■ **WHAT THIS TASK INVOLVES**: Please find every line in the records below that contains the word "verbod", and copy it.

■ **THE INPUT**:

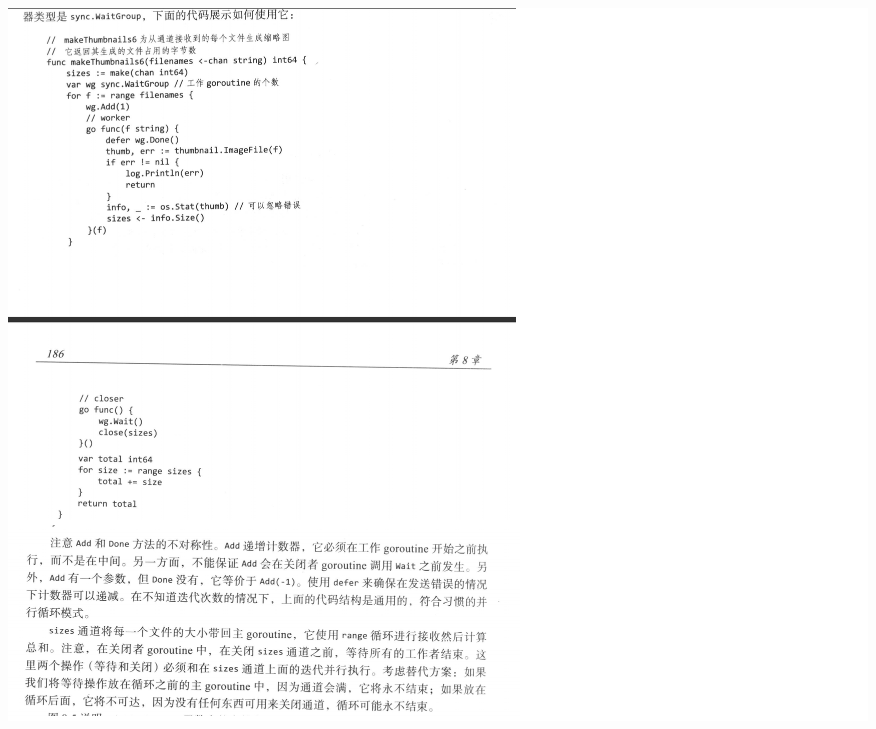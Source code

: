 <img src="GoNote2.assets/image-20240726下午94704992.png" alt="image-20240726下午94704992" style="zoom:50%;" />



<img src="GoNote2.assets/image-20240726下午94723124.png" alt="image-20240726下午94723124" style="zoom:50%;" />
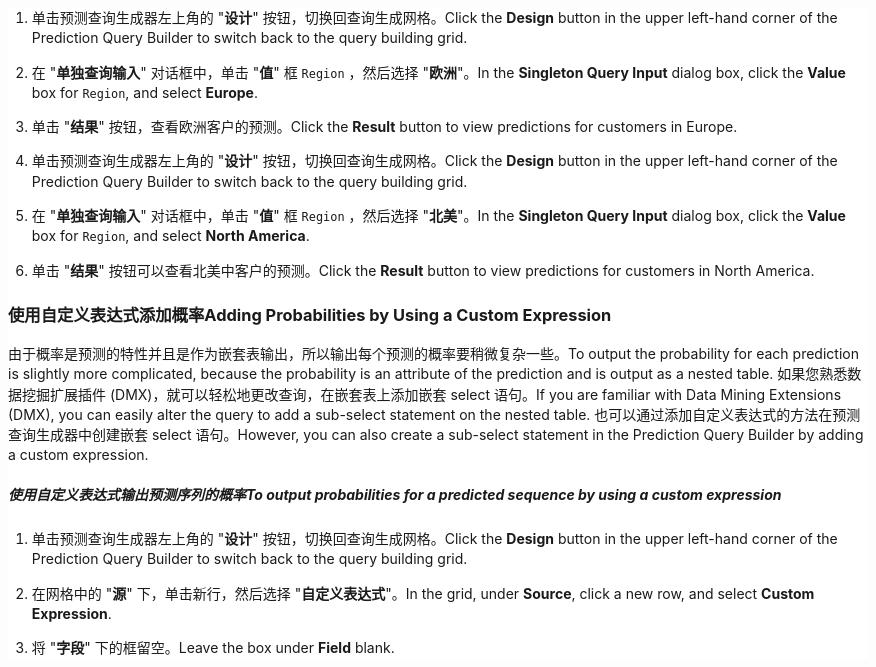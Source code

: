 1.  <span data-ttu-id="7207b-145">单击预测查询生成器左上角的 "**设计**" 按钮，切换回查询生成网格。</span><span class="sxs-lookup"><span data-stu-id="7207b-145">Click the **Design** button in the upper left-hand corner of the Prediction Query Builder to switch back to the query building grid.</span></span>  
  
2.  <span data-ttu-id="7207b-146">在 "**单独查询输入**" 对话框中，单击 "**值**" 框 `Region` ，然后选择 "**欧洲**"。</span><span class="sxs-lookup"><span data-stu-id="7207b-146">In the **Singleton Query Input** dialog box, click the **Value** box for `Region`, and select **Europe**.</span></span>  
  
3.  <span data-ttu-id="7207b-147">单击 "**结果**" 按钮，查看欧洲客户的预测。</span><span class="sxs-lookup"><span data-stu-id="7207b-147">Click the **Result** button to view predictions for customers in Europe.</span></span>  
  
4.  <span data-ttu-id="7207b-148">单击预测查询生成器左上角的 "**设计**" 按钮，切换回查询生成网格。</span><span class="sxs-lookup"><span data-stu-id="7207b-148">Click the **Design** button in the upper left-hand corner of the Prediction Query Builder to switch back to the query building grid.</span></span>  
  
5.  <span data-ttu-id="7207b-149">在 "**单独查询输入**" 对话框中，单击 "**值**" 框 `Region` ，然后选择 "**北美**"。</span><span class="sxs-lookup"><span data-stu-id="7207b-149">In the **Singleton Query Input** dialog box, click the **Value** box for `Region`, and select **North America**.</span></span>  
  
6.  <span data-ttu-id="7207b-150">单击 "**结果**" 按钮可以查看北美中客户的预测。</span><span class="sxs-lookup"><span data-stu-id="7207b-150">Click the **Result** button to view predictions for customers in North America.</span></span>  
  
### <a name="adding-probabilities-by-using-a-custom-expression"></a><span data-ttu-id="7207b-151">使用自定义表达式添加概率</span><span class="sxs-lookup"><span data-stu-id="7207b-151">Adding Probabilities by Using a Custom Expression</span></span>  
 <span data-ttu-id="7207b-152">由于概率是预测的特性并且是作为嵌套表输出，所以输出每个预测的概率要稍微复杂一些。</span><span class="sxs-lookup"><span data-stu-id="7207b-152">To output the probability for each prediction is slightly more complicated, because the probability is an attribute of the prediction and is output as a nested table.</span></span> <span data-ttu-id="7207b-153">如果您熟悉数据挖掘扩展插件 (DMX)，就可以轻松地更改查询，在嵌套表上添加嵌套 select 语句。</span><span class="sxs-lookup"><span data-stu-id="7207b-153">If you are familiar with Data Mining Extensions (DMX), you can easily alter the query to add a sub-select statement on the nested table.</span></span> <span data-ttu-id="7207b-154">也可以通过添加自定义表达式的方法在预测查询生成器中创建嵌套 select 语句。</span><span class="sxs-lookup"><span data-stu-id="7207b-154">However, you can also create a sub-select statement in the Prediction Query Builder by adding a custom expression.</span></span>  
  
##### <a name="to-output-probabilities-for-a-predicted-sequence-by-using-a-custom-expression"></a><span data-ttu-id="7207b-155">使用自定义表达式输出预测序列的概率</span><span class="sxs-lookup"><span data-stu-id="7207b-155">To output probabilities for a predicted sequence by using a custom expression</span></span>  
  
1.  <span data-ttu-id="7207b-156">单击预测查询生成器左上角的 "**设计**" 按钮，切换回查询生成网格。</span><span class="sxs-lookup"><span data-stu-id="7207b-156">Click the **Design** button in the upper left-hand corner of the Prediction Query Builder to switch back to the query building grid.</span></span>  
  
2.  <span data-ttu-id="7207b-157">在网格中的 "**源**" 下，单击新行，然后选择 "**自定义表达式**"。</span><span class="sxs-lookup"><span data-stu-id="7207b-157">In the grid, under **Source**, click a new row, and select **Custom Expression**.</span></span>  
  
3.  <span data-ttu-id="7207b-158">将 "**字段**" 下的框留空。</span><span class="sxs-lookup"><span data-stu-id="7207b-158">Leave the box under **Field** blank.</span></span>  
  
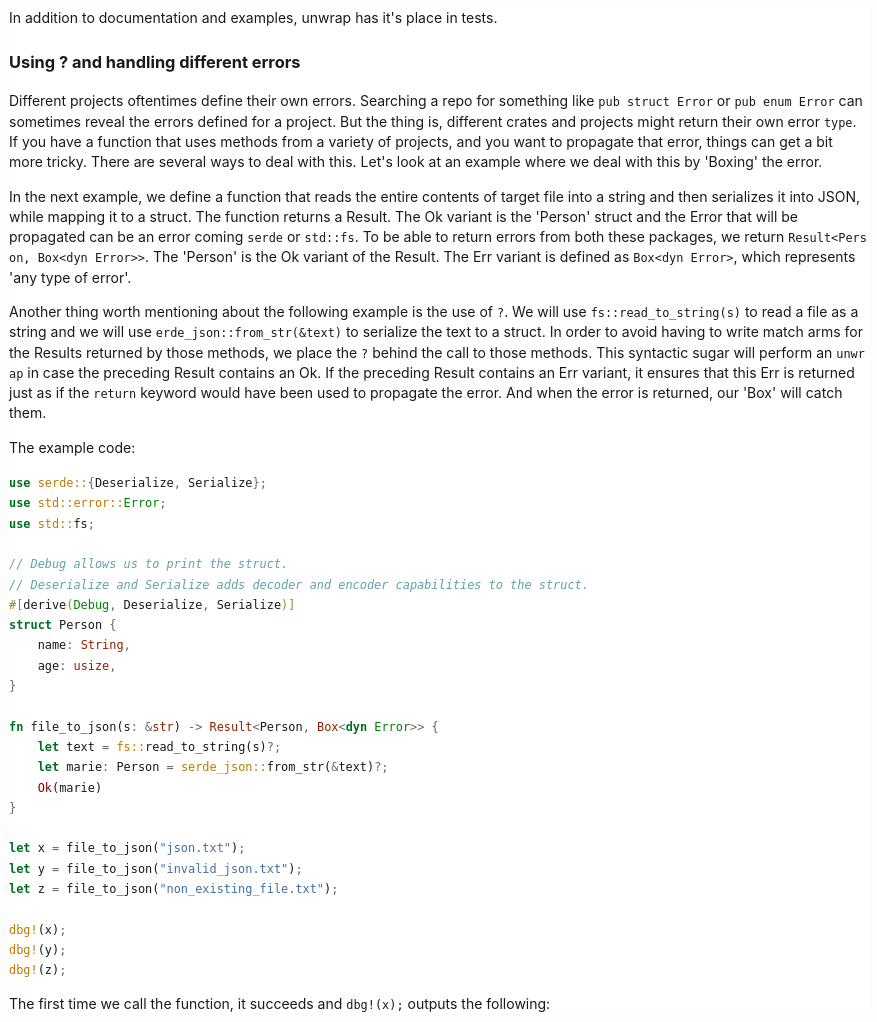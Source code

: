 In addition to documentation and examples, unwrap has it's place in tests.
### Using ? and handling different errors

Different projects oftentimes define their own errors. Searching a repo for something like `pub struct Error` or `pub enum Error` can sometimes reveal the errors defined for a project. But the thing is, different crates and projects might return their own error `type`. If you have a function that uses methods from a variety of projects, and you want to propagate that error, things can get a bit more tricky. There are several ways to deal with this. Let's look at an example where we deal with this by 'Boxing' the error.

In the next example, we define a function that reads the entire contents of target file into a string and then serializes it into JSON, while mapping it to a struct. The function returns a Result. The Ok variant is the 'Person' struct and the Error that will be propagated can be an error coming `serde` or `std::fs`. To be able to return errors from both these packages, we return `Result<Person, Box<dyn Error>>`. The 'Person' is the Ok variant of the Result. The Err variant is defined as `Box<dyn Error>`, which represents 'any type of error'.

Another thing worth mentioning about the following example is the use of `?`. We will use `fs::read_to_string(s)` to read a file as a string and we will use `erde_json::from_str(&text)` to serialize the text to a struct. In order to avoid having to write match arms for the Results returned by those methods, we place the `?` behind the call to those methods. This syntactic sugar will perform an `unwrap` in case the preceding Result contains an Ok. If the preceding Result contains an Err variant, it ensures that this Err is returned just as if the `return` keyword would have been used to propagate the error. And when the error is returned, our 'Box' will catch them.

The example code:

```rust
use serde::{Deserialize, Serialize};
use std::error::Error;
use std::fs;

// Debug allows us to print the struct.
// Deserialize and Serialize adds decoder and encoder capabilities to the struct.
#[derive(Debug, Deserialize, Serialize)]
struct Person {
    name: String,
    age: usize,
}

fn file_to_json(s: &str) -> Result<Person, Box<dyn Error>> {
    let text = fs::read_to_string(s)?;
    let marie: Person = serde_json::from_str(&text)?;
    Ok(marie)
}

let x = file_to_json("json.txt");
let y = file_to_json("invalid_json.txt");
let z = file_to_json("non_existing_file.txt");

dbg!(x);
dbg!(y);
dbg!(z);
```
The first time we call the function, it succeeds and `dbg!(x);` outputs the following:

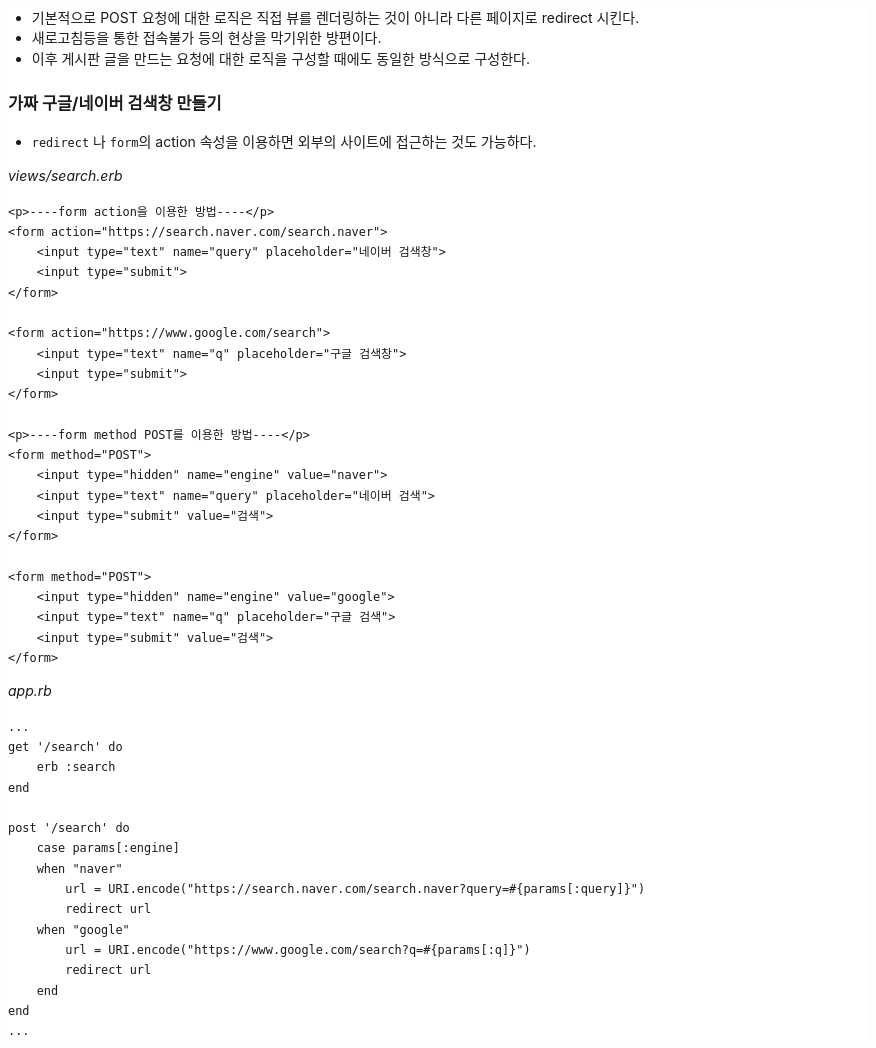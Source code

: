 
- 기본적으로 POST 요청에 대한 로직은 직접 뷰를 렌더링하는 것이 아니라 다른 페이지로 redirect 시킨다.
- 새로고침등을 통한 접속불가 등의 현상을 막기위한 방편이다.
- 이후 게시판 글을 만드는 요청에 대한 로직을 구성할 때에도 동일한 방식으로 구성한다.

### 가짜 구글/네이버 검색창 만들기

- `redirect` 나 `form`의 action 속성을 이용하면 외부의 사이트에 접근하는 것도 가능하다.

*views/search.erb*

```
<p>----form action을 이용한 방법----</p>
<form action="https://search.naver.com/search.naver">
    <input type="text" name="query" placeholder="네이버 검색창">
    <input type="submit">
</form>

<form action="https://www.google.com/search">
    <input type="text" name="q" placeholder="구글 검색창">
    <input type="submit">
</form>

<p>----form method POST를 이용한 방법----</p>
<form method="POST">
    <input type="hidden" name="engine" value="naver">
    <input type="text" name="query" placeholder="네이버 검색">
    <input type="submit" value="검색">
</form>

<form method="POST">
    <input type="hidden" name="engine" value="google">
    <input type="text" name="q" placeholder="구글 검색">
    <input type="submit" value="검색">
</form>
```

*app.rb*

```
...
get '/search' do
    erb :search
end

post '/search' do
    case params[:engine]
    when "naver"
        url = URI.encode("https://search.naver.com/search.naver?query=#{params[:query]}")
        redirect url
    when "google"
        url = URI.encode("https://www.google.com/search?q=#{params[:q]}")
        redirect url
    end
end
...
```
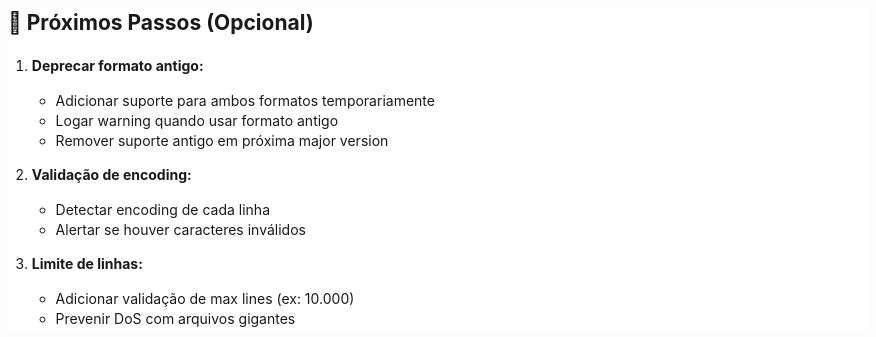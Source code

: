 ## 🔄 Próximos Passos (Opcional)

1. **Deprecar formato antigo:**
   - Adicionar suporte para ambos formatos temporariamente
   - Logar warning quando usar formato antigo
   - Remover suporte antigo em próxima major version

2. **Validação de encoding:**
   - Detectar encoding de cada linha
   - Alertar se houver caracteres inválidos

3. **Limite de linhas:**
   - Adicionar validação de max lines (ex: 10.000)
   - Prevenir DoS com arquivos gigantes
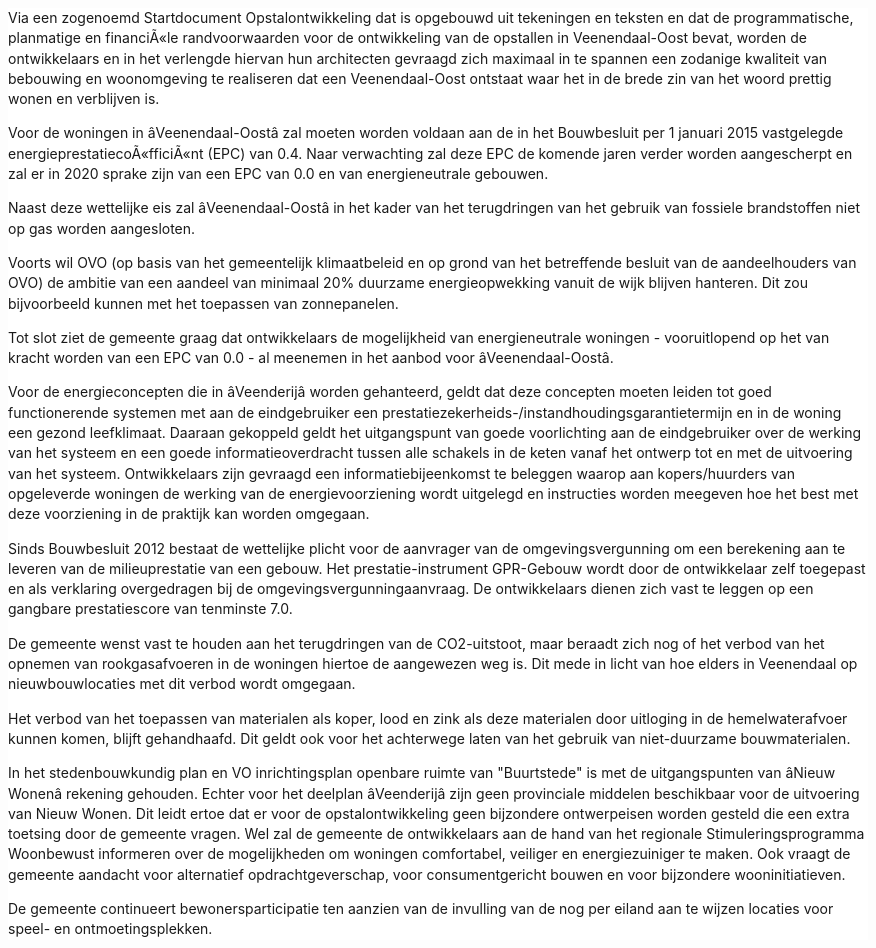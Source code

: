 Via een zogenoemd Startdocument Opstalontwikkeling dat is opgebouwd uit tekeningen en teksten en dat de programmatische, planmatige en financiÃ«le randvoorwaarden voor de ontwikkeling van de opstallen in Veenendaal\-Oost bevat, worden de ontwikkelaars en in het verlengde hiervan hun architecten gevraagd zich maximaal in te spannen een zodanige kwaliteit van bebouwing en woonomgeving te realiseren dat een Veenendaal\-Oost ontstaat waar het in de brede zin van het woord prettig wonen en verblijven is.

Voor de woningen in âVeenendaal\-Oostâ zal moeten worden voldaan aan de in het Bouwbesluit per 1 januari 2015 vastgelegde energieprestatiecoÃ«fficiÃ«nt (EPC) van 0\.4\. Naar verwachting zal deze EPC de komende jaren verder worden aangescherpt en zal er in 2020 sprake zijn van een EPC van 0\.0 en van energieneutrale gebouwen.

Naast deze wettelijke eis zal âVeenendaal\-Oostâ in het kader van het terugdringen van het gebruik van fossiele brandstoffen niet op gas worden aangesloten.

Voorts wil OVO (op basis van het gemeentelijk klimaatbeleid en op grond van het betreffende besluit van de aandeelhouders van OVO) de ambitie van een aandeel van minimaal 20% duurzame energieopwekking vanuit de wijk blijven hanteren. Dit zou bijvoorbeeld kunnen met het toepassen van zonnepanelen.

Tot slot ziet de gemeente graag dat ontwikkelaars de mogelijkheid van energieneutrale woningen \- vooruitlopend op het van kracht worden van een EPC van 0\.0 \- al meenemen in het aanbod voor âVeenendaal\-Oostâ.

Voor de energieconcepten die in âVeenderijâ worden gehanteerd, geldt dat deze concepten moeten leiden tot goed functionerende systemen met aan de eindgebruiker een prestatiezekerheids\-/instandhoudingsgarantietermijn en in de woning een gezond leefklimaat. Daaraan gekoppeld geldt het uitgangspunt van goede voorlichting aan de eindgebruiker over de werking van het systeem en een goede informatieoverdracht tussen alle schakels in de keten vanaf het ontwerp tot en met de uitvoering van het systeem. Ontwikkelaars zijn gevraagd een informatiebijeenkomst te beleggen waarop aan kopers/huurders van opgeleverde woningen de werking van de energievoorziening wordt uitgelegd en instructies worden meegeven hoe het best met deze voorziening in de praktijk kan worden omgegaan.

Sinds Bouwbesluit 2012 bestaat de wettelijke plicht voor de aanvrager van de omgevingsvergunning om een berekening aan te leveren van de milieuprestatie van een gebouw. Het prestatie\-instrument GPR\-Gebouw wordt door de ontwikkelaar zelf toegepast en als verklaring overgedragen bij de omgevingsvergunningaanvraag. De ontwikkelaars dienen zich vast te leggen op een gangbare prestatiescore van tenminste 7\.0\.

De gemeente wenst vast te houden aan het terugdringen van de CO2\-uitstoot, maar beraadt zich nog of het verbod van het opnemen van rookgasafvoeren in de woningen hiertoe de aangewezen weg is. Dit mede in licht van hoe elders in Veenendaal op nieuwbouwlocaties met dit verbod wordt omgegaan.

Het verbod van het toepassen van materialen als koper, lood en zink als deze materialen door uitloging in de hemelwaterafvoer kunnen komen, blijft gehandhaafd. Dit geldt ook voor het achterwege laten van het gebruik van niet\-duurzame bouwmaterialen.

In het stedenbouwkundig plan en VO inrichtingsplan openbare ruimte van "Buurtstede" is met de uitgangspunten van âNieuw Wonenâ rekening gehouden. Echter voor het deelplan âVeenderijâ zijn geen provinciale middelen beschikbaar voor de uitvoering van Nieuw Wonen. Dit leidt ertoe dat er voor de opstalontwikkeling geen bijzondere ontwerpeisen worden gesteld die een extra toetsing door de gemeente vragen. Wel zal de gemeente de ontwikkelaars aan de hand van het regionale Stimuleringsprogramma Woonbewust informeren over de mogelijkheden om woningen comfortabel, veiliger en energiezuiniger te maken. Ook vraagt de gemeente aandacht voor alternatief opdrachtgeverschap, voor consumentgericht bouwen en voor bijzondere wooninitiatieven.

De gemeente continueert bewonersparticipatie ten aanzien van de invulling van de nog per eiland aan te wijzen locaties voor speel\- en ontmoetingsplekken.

■ **WRITTEN REPLY**:
De gemeente wenst vast te houden aan het terugdringen van de CO2\-uitstoot, maar beraadt zich nog of het verbod van het opnemen van rookgasafvoeren in de woningen hiertoe de aangewezen weg is. Dit mede in licht van hoe elders in Veenendaal op nieuwbouwlocaties met dit verbod wordt omgegaan.
Het verbod van het toepassen van materialen als koper, lood en zink als deze materialen door uitloging in de hemelwaterafvoer kunnen komen, blijft gehandhaafd. Dit geldt ook voor het achterwege laten van het gebruik van niet\-duurzame bouwmaterialen.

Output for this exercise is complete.